Case study (1) - profit and cash flow
A company produces and sells DVD's to the Retail Trade. The firm sells packs of 10 DVD's, at a cost of $100 per pack. The cost to the company, per pack, are summarised below:
Labour $10 per pack
Materials $15 per pack
Overheads and expenses $25 per pack
All costs are paid in cash as they are incurred. Sales may be made for cash or on 4 weeks credit.
At the start of the period the firm has $100,000 in the bank, and has built up a profit of $250,000.
Calculate the profit made on the sale of a pack of DVD's.
Examine the actions described below and calculate the effect of them on the firm's cash flow and profit position. You are advised to use the pro-forma stock chart and cash book by clicking on this link: [Pro-forma].

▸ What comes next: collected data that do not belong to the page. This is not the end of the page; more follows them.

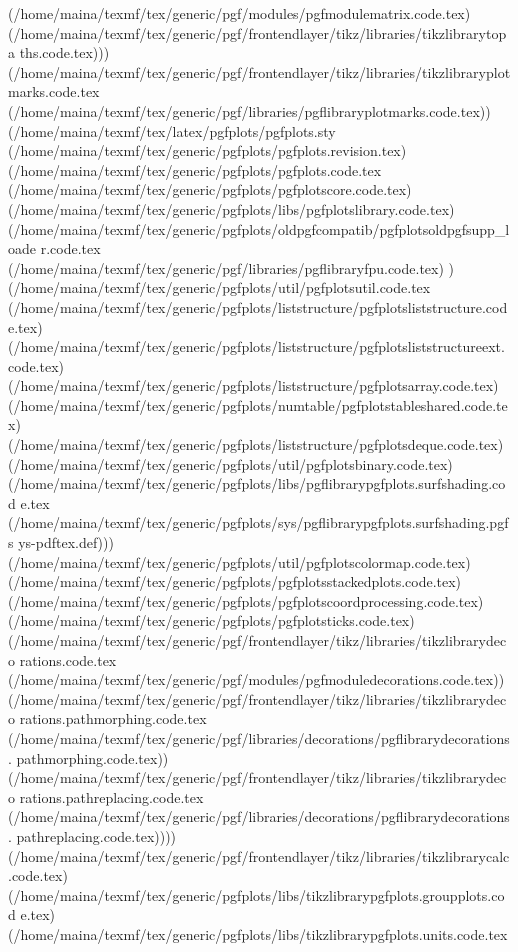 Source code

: \begin{center}
\begin{center}
(/home/maina/texmf/tex/generic/pgf/modules/pgfmodulematrix.code.tex)
(/home/maina/texmf/tex/generic/pgf/frontendlayer/tikz/libraries/tikzlibrarytopa
ths.code.tex)))
(/home/maina/texmf/tex/generic/pgf/frontendlayer/tikz/libraries/tikzlibraryplot
marks.code.tex
(/home/maina/texmf/tex/generic/pgf/libraries/pgflibraryplotmarks.code.tex))
(/home/maina/texmf/tex/latex/pgfplots/pgfplots.sty
(/home/maina/texmf/tex/generic/pgfplots/pgfplots.revision.tex)
(/home/maina/texmf/tex/generic/pgfplots/pgfplots.code.tex
(/home/maina/texmf/tex/generic/pgfplots/pgfplotscore.code.tex)
(/home/maina/texmf/tex/generic/pgfplots/libs/pgfplotslibrary.code.tex)
(/home/maina/texmf/tex/generic/pgfplots/oldpgfcompatib/pgfplotsoldpgfsupp_loade
r.code.tex (/home/maina/texmf/tex/generic/pgf/libraries/pgflibraryfpu.code.tex)
) (/home/maina/texmf/tex/generic/pgfplots/util/pgfplotsutil.code.tex
(/home/maina/texmf/tex/generic/pgfplots/liststructure/pgfplotsliststructure.cod
e.tex)
(/home/maina/texmf/tex/generic/pgfplots/liststructure/pgfplotsliststructureext.
code.tex)
(/home/maina/texmf/tex/generic/pgfplots/liststructure/pgfplotsarray.code.tex)
(/home/maina/texmf/tex/generic/pgfplots/numtable/pgfplotstableshared.code.tex)
(/home/maina/texmf/tex/generic/pgfplots/liststructure/pgfplotsdeque.code.tex)
(/home/maina/texmf/tex/generic/pgfplots/util/pgfplotsbinary.code.tex)
(/home/maina/texmf/tex/generic/pgfplots/libs/pgflibrarypgfplots.surfshading.cod
e.tex
(/home/maina/texmf/tex/generic/pgfplots/sys/pgflibrarypgfplots.surfshading.pgfs
ys-pdftex.def)))
(/home/maina/texmf/tex/generic/pgfplots/util/pgfplotscolormap.code.tex)
(/home/maina/texmf/tex/generic/pgfplots/pgfplotsstackedplots.code.tex)
(/home/maina/texmf/tex/generic/pgfplots/pgfplotscoordprocessing.code.tex)
(/home/maina/texmf/tex/generic/pgfplots/pgfplotsticks.code.tex)
(/home/maina/texmf/tex/generic/pgf/frontendlayer/tikz/libraries/tikzlibrarydeco
rations.code.tex
(/home/maina/texmf/tex/generic/pgf/modules/pgfmoduledecorations.code.tex))
(/home/maina/texmf/tex/generic/pgf/frontendlayer/tikz/libraries/tikzlibrarydeco
rations.pathmorphing.code.tex
(/home/maina/texmf/tex/generic/pgf/libraries/decorations/pgflibrarydecorations.
pathmorphing.code.tex))
(/home/maina/texmf/tex/generic/pgf/frontendlayer/tikz/libraries/tikzlibrarydeco
rations.pathreplacing.code.tex
(/home/maina/texmf/tex/generic/pgf/libraries/decorations/pgflibrarydecorations.
pathreplacing.code.tex))))
(/home/maina/texmf/tex/generic/pgf/frontendlayer/tikz/libraries/tikzlibrarycalc
.code.tex)
(/home/maina/texmf/tex/generic/pgfplots/libs/tikzlibrarypgfplots.groupplots.cod
e.tex)
(/home/maina/texmf/tex/generic/pgfplots/libs/tikzlibrarypgfplots.units.code.tex

\end{center}
\end{center}
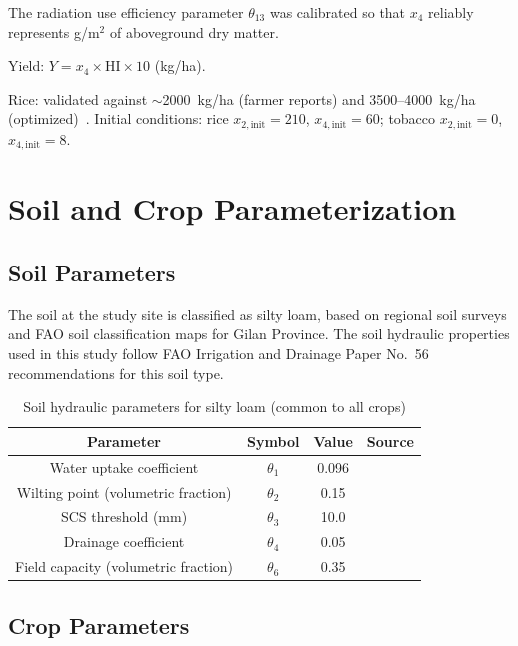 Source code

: The radiation use efficiency parameter $\theta_{13}$ was calibrated so that $x_4$ reliably represents g/m$^2$ of aboveground dry matter. 

Yield: $Y = x_4 \times \text{HI} \times 10$ (kg/ha). 


Rice: validated against $\sim$2000~kg/ha (farmer reports) and 3500--4000~kg/ha (optimized)~\cite{jalali2021}. Initial conditions: rice $x_{2,\text{init}} = 210$, $x_{4,\text{init}} = 60$; tobacco $x_{2,\text{init}} = 0$, $x_{4,\text{init}} = 8$.

\section{Soil and Crop Parameterization}
\label{sec:soil_crop_params}

\subsection{Soil Parameters}
\label{soil_param}
The soil at the study site is classified as silty loam, based on regional soil surveys and FAO soil classification maps for Gilan Province. The soil hydraulic properties used in this study follow FAO Irrigation and Drainage Paper No.~56 recommendations for this soil type. 

\begin{table}[htbp]
\centering
\caption{Soil hydraulic parameters for silty loam (common to all crops)}
\label{tab:soil}
\begin{tabular}{cccc}
\toprule
\textbf{Parameter} & \textbf{Symbol} & \textbf{Value} & \textbf{Source}\\
\midrule
Water uptake coefficient & $\theta_1$ & 0.096 & \cite{Lopezjimenez2024} \\
Wilting point (volumetric fraction) & $\theta_2$ & 0.15 & \cite{allen1998} \\
SCS threshold (mm) & $\theta_3$ & 10.0 & \cite{Lopezjimenez2024} \\
Drainage coefficient & $\theta_4$ & 0.05 & \cite{Lopezjimenez2024} \\
Field capacity (volumetric fraction) & $\theta_6$ & 0.35 & \cite{allen1998} \\
\bottomrule
\end{tabular}
\end{table}

\subsection{Crop Parameters}
\label{crop_param}

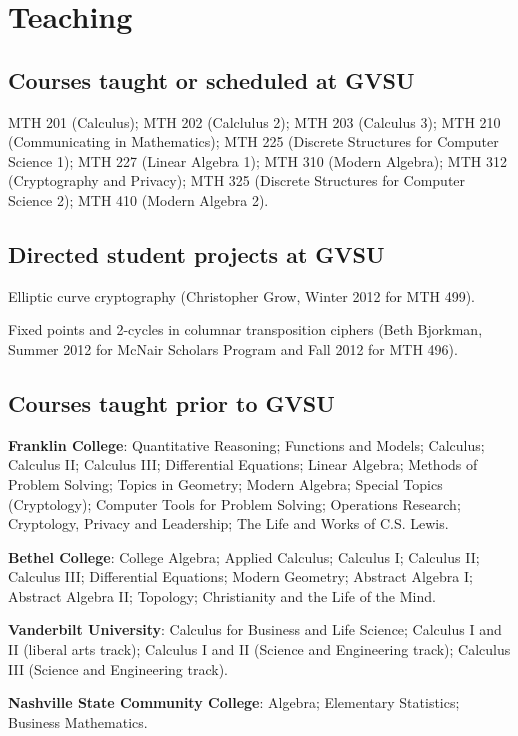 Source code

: \documentclass[letterpaper]{article}
\renewenvironment{itemize}{
  \begin{list}{}{
    \setlength{\leftmargin}{1.5em}
	\setlength{\itemsep}{0in}
  }
}{
  \end{list}
}
\begin{document}
\section*{Teaching}

\subsection*{Courses taught or scheduled at GVSU}
MTH 201 (Calculus); MTH 202 (Calclulus 2); MTH 203 (Calculus 3); MTH 210 (Communicating in Mathematics); MTH 225 (Discrete Structures for Computer Science 1); MTH 227 (Linear Algebra 1); MTH 310 (Modern Algebra); MTH 312 (Cryptography and Privacy); MTH 325 (Discrete Structures for Computer Science 2); MTH 410 (Modern Algebra 2). 
 

\subsection*{Directed student projects at GVSU}
\begin{itemize}
	\item Elliptic curve cryptography (Christopher Grow, Winter 2012 for MTH 499).
	\item Fixed points and 2-cycles in columnar transposition ciphers (Beth Bjorkman, Summer 2012 for McNair Scholars Program and Fall 2012 for MTH 496). 
\end{itemize}


\subsection*{Courses taught prior to GVSU}

\begin{itemize}
	\item \textbf{Franklin College}: Quantitative Reasoning; Functions and Models; Calculus; Calculus II; Calculus III; Differential Equations; Linear Algebra; Methods of Problem Solving; Topics in Geometry; Modern Algebra; Special Topics (Cryptology); Computer Tools for Problem Solving; Operations Research; Cryptology, Privacy and Leadership; The Life and Works of C.S. Lewis.  
	\item \textbf{Bethel College}: College Algebra; Applied Calculus; Calculus I; Calculus II; Calculus III; Differential Equations; Modern Geometry; Abstract Algebra I; Abstract Algebra II; Topology; Christianity and the Life of the Mind. 
	\item \textbf{Vanderbilt University}: Calculus for Business and Life Science; Calculus I and II (liberal arts track); Calculus I and II (Science and Engineering track); Calculus III (Science and Engineering track). 
	\item \textbf{Nashville State Community College}: Algebra; Elementary Statistics; Business Mathematics. 
\end{itemize}
\end{document}
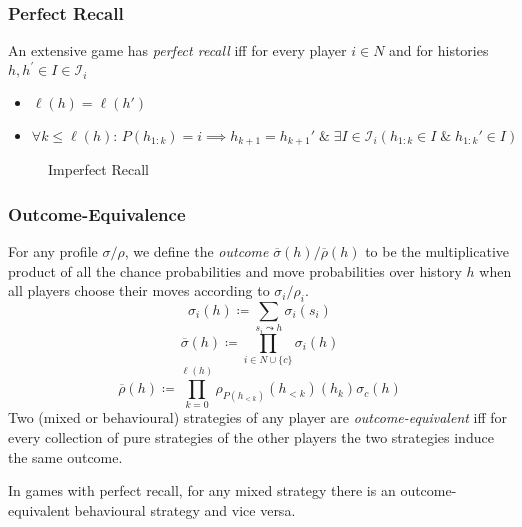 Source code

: \documentclass[UTF8,11pt,colorlinks,compress,openany]{beamer}%
\begin{document}
\begin{frame}\frametitle{Perfect Recall}
\begin{definition}
	An extensive game has \emph{perfect recall} iff for every player $i\in N$ and for histories $h,h^\prime\in I\in\mathcal{I}_i$
\begin{itemize}
	\item $\ell(h)=\ell(h')$
	\item $\forall k\leq \ell(h):\,P(h_{1:k})=i\implies h_{k+1}=h_{k+1}'\;\&\;\exists I\in\mathcal{I}_i(h_{1:k}\in I\;\&\;h_{1:k}'\in I)$
\end{itemize}
\end{definition}
\begin{figure}[H]
\caption{Imperfect Recall}
\end{figure}
\end{frame}

\begin{frame}\frametitle{Outcome-Equivalence}
For any profile $\sigma/\rho$, we define the \emph{outcome} $\overline{\sigma}(h)/\overline{\rho}(h)$ to be the multiplicative product of all the chance probabilities and move probabilities over history $h$ when all players choose their moves according to $\sigma_i/\rho_i$.
\[\sigma_i(h)\coloneqq \sum\limits_{s_i\leadsto h}\sigma_i(s_i)\]
\[\overline{\sigma}(h)\coloneqq \prod\limits_{i\in N\cup\{c\}}\sigma_i(h)\]
\[\overline{\rho}(h)\coloneqq \prod\limits_{k=0}^{\ell(h)}\rho_{P(h_{<k})}(h_{<k})(h_k)\sigma_c(h)\]
Two (mixed or behavioural) strategies of any player are \emph{outcome-equivalent} iff for every collection of pure strategies of the other players the two strategies induce the same outcome.
\begin{theorem}
	In games with perfect recall, for any mixed strategy there is an outcome-equivalent behavioural strategy and vice versa.
\end{theorem}
\end{frame}
\end{document}
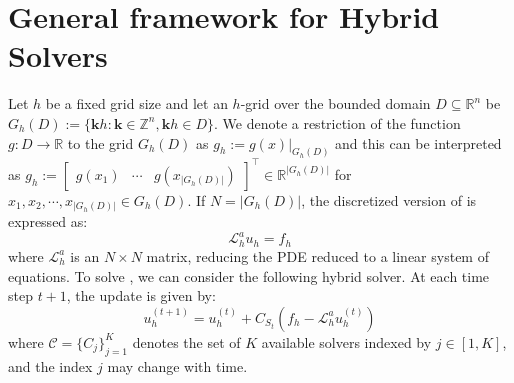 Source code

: \documentclass[12pt]{article}
\begin{document}






\section{General framework for Hybrid Solvers}


Let $h$ be a fixed grid size and let an $h$-grid over the bounded domain $D \subseteq \mathbb{R}^n$  be $G_h(D) := \{\mathbf{k}h : \mathbf{k} \in \mathbb{Z}^n, \mathbf{k}h \in D\}$. We denote a restriction of the function $g: D \to \mathbb{R}$ to the grid $G_h(D)$ as $g_h := g(x) \Big\vert_{G_h(D)}$ and this can be interpreted as $g_h := \begin{bmatrix}
    g(x_1) & \cdots & g(x_{|G_h(D)|})
\end{bmatrix}^{\top} \in \mathbb{R}^{|G_h(D)|}$ for $x_1, x_2, \cdots, x_{|G_h(D)|} \in G_h(D)$. If $N = |G_h(D)|$, the discretized version of  is expressed as:
\begin{equation} \label{eq:mainpdediscrete}
    \mathcal{L}_h^au_h = f_h
\end{equation}
where $\mathcal{L}_h^a$ is an $N \times N$ matrix, reducing the PDE reduced to a linear system of equations. To solve , we can consider the following hybrid solver. At each time step $t + 1$, the update is given by:
\begin{equation}
     u^{\left(t + 1\right)}_h = u^{\left(t\right)}_h + C_{S_t}\left(f_h - \mathcal{L}_h^au^{\left(t \right)}_h\right)
\end{equation}
where $\mathcal{C} =\{C_{j}\}_{j = 1}^K$ denotes the set of $K$ available solvers indexed by $j \in [1, K]$, and the index $j$ may change with time. 
\end{document}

In month 1 the firm makes 10,000 packs, but sells 5,000 packs for cash. Show the impact of these transactions on cash, profit and stock levels.
In month 2, the firm makes another 15,000 packs, but sells 7,000 packs on one month free credit.
In month 3, the firm makes another 15,000 packs, but sells 10,000 packs for cash and 5,000 on one month free credit.
In month 4, the firm makes another 10,000 packs, but manages to sell only 7,000 packs, then only on one month free credit.
In month 5, the firm makes another 15,000 packs, but sells 5,000 packs for cash and 10,000 on one month free credit.
In month 6, the firm makes only 5,000 packs, but sells 7,000 packs on one month free credit, and 13,000 packs for cash.